In the inaugural issue of Radical Software, an early journal on the use of video as an artistic and political medium, Korean-born artist Nam June Paik (1932–2006) contributed a short essay in which he wrote:

As a citizen of Korea, a minority nation in the minority continent, therefore necessarily a cynical observer, who picked up three Western and three Eastern languages during eighteen years of wandering from Hong Kong via Cairo to Reykjavik, I am particularly sensitive about the East-West problem. Edwin O. Reischauer, formerly Ambassador for America to Japan called for sweeping renewal on this subject, from elementary schools on, and surely East-West communication is the biggest task of communications research. A professor in Kyoto University wrote “if West knows about East only one-tenth of what East knows about West, there will be no war.”[1]

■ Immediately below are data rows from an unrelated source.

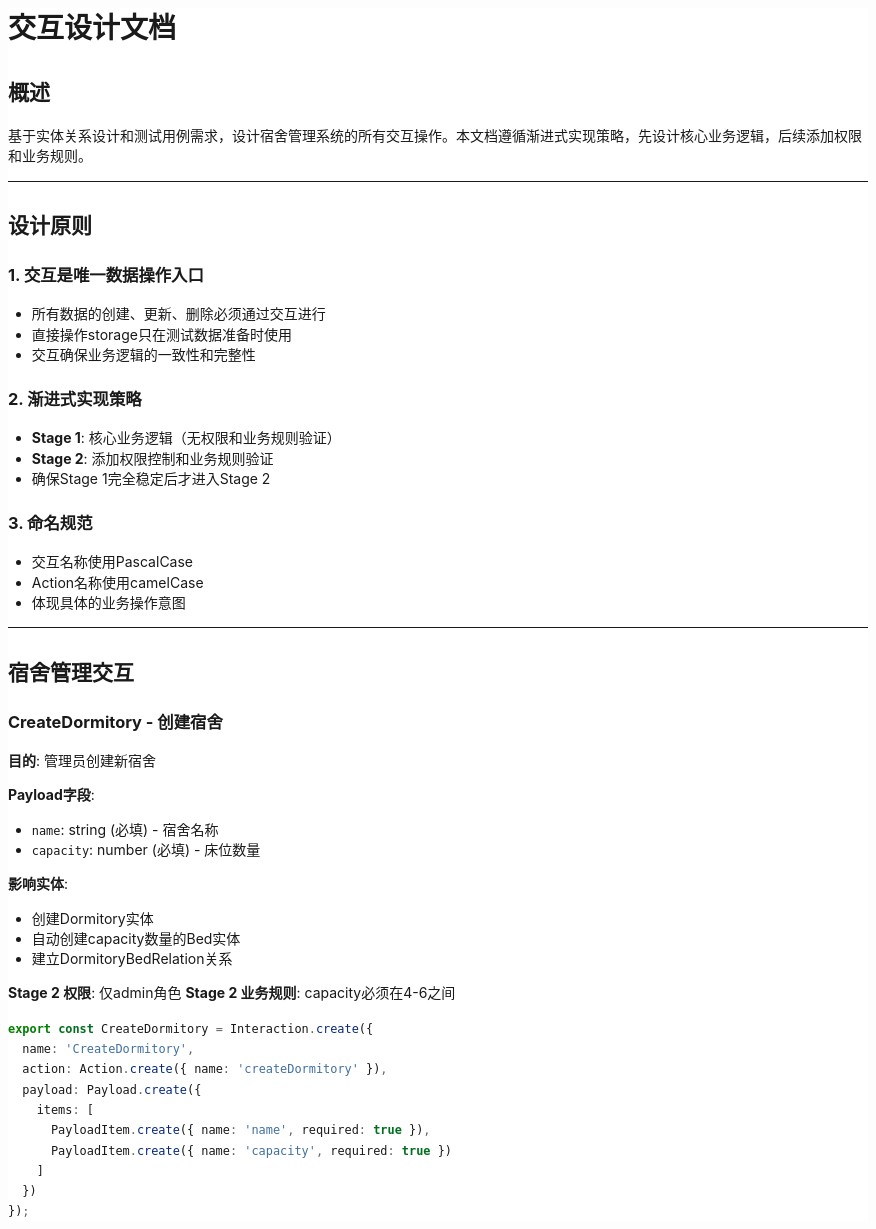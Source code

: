 # 交互设计文档

## 概述
基于实体关系设计和测试用例需求，设计宿舍管理系统的所有交互操作。本文档遵循渐进式实现策略，先设计核心业务逻辑，后续添加权限和业务规则。

---

## 设计原则

### 1. 交互是唯一数据操作入口
- 所有数据的创建、更新、删除必须通过交互进行
- 直接操作storage只在测试数据准备时使用
- 交互确保业务逻辑的一致性和完整性

### 2. 渐进式实现策略
- **Stage 1**: 核心业务逻辑（无权限和业务规则验证）
- **Stage 2**: 添加权限控制和业务规则验证
- 确保Stage 1完全稳定后才进入Stage 2

### 3. 命名规范
- 交互名称使用PascalCase
- Action名称使用camelCase
- 体现具体的业务操作意图

---

## 宿舍管理交互

### CreateDormitory - 创建宿舍
**目的**: 管理员创建新宿舍

**Payload字段**:
- `name`: string (必填) - 宿舍名称
- `capacity`: number (必填) - 床位数量

**影响实体**:
- 创建Dormitory实体
- 自动创建capacity数量的Bed实体
- 建立DormitoryBedRelation关系

**Stage 2 权限**: 仅admin角色
**Stage 2 业务规则**: capacity必须在4-6之间

```typescript
export const CreateDormitory = Interaction.create({
  name: 'CreateDormitory',
  action: Action.create({ name: 'createDormitory' }),
  payload: Payload.create({
    items: [
      PayloadItem.create({ name: 'name', required: true }),
      PayloadItem.create({ name: 'capacity', required: true })
    ]
  })
});
```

Paik’s thinking on global communication networks indicates his early understanding of the power of transnational and transcultural exchanges, both of which would become essential to his video works such as Global Groove (1973) and the trilogy of satellite projects, Good Morning, Mr. Orwell (1984), Bye Bye Kipling (1986), and Wrap Around the World (1988). By examining Paik’s attempts to develop a worldwide communication network, I will demonstrate how Paik provided a model for transnational artmaking that centers on video art as a personal visual instrument accessible to all. In this way, this essay will act as an addition to the presentation I gave as part of the “The Crazies are on the Loose – Fluxus Global/Diverse” symposium organized by the Museum Ostwall at the Dortmunder U on June 22, 2023.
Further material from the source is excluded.